# Buckeye Rack



## manbuckwal (Mar 20, 2014)

Wall art ? This is a slab off the turning challenge piece. It is 20" at the widest spot . Fast sanding with 80 grit and used deft lacquer spray for a matte finish . Drilled a hole behind each antler base and ran a piece of bailing wire around and under the base where the hair would cover it up.

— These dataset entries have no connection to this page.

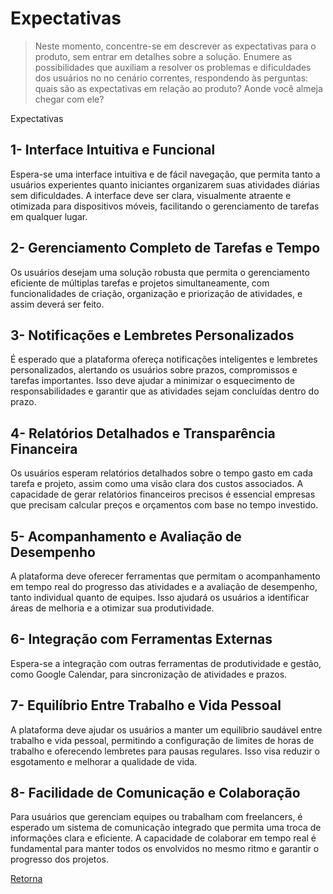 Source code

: # Expectativas

> Neste momento, concentre-se em descrever as expectativas para o produto, sem entrar em detalhes
> sobre a solução. Enumere as possibilidades que auxiliam a resolver os problemas e dificuldades dos usuários no
> no cenário correntes, respondendo às perguntas: quais são as expectativas em relação ao produto? Aonde você
> almeja chegar com ele?

Expectativas

## 1- Interface Intuitiva e Funcional
 Espera-se uma interface intuitiva e de fácil navegação, que permita tanto a usuários experientes quanto iniciantes organizarem suas atividades diárias sem dificuldades. A interface deve ser clara, visualmente atraente e otimizada para dispositivos móveis, facilitando o gerenciamento de tarefas em qualquer lugar.

## 2- Gerenciamento Completo de Tarefas e Tempo
 Os usuários desejam uma solução robusta que permita o gerenciamento eficiente de múltiplas tarefas e projetos simultaneamente, com funcionalidades de criação, organização e priorização de atividades, e assim deverá ser feito.

## 3- Notificações e Lembretes Personalizados
É esperado que a plataforma ofereça notificações inteligentes e lembretes personalizados, alertando os usuários sobre prazos, compromissos e tarefas importantes. Isso deve ajudar a minimizar o esquecimento de responsabilidades e garantir que as atividades sejam concluídas dentro do prazo.

## 4- Relatórios Detalhados e Transparência Financeira
Os usuários esperam relatórios detalhados sobre o tempo gasto em cada tarefa e projeto, assim como uma visão clara dos custos associados. A capacidade de gerar relatórios financeiros precisos é essencial empresas que precisam calcular preços e orçamentos com base no tempo investido.

## 5- Acompanhamento e Avaliação de Desempenho
A plataforma deve oferecer ferramentas que permitam o acompanhamento em tempo real do progresso das atividades e a avaliação de desempenho, tanto individual quanto de equipes. Isso ajudará os usuários a identificar áreas de melhoria e a otimizar sua produtividade.

## 6- Integração com Ferramentas Externas
Espera-se a integração com outras ferramentas de produtividade e gestão, como Google Calendar, para sincronização de atividades e prazos.

## 7- Equilíbrio Entre Trabalho e Vida Pessoal
A plataforma deve ajudar os usuários a manter um equilíbrio saudável entre trabalho e vida pessoal, permitindo a configuração de limites de horas de trabalho e oferecendo lembretes para pausas regulares. Isso visa reduzir o esgotamento e melhorar a qualidade de vida.

## 8- Facilidade de Comunicação e Colaboração
Para usuários que gerenciam equipes ou trabalham com freelancers, é esperado um sistema de comunicação integrado que permita uma troca de informações clara e eficiente. A capacidade de colaborar em tempo real é fundamental para manter todos os envolvidos no mesmo ritmo e garantir o progresso dos projetos.

[Retorna](../README.md)

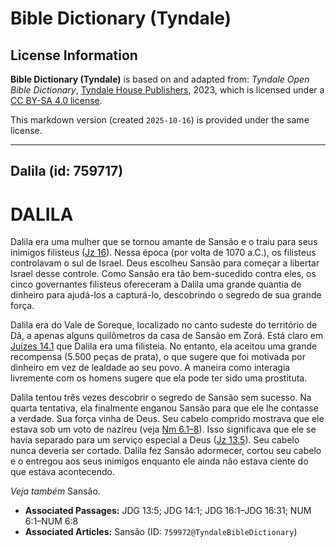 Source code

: # Bible Dictionary (Tyndale)

## License Information

**Bible Dictionary (Tyndale)** is based on and adapted from: _Tyndale Open Bible Dictionary_, [Tyndale House Publishers](https://tyndaleopenresources.com/), 2023, which is licensed under a [CC BY-SA 4.0 license](https://creativecommons.org/licenses/by-sa/4.0/legalcode.en).

This markdown version (created `2025-10-16`) is provided under the same license.



--------------------------------

## Dalila (id: 759717)

DALILA
======

Dalila era uma mulher que se tornou amante de Sansão e o traiu para seus inimigos filisteus ([Jz 16](https://ref.ly/Judg16:1-Judg16:31)). Nessa época (por volta de 1070 a.C.), os filisteus controlavam o sul de Israel. Deus escolheu Sansão para começar a libertar Israel desse controle. Como Sansão era tão bem\-sucedido contra eles, os cinco governantes filisteus ofereceram a Dalila uma grande quantia de dinheiro para ajudá\-los a capturá\-lo, descobrindo o segredo de sua grande força.

Dalila era do Vale de Soreque, localizado no canto sudeste do território de Dã, a apenas alguns quilômetros da casa de Sansão em Zorá. Está claro em [Juízes 14\.1](https://ref.ly/Judg14:1) que Dalila era uma filisteia. No entanto, ela aceitou uma grande recompensa (5\.500 peças de prata), o que sugere que foi motivada por dinheiro em vez de lealdade ao seu povo. A maneira como interagia livremente com os homens sugere que ela pode ter sido uma prostituta.

Dalila tentou três vezes descobrir o segredo de Sansão sem sucesso. Na quarta tentativa, ela finalmente enganou Sansão para que ele lhe contasse a verdade. Sua força vinha de Deus. Seu cabelo comprido mostrava que ele estava sob um voto de nazireu (veja [Nm 6\.1–8](https://ref.ly/Num6:1-Num6:8)). Isso significava que ele se havia separado para um serviço especial a Deus ([Jz 13\.5](https://ref.ly/Judg13:5)). Seu cabelo nunca deveria ser cortado. Dalila fez Sansão adormecer, cortou seu cabelo e o entregou aos seus inimigos enquanto ele ainda não estava ciente do que estava acontecendo.

*Veja também* Sansão.

* **Associated Passages:** JDG 13:5; JDG 14:1; JDG 16:1–JDG 16:31; NUM 6:1–NUM 6:8
* **Associated Articles:** Sansão (ID: `759972@TyndaleBibleDictionary`)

Reactions: Like 7 | EyeCandy! 3


----------



## shadetree_1 (Mar 20, 2014)

That's pretty nice my friend!

Reactions: Thank You! 1


----------



## Tclem (Mar 20, 2014)

Niceeee makes me want to take my European mount apart and do that


----------



## hobbit-hut (Mar 20, 2014)

Very well thought out and executed. You may have to open your own art gallery !!!!

Reactions: Funny 1


----------



## ironman123 (Mar 21, 2014)

My friend, you have created a unique piece of art.

Ray

Reactions: Funny 1


----------



## hobbit-hut (Mar 21, 2014)

I get it now. Manbuckwal
You da man, got the buck, and now he's on da wall

Reactions: Like 2


----------



## manbuckwal (Mar 21, 2014)

hobbit-hut said:


> I get it now. Manbuckwal
> You da man, got the buck, and now he's on da wall




I never even noticed that lol !

Reactions: Funny 1


----------



## hobbit-hut (Mar 21, 2014)

I'm just glad you don't hunt wabbits !!!!

Reactions: Funny 1


----------



## Big Brad Va (Mar 21, 2014)

Gnarly wood and buck. Are those ~14 inch G2s?


----------



## manbuckwal (Mar 21, 2014)

Big Brad Va said:


> Gnarly wood and buck. Are those ~14 inch G2s?



12 1/2 " which is great for a blacktail .

Reactions: Like 1


----------



## SENC (Mar 21, 2014)

Manwabbitwal?

Reactions: Funny 2


----------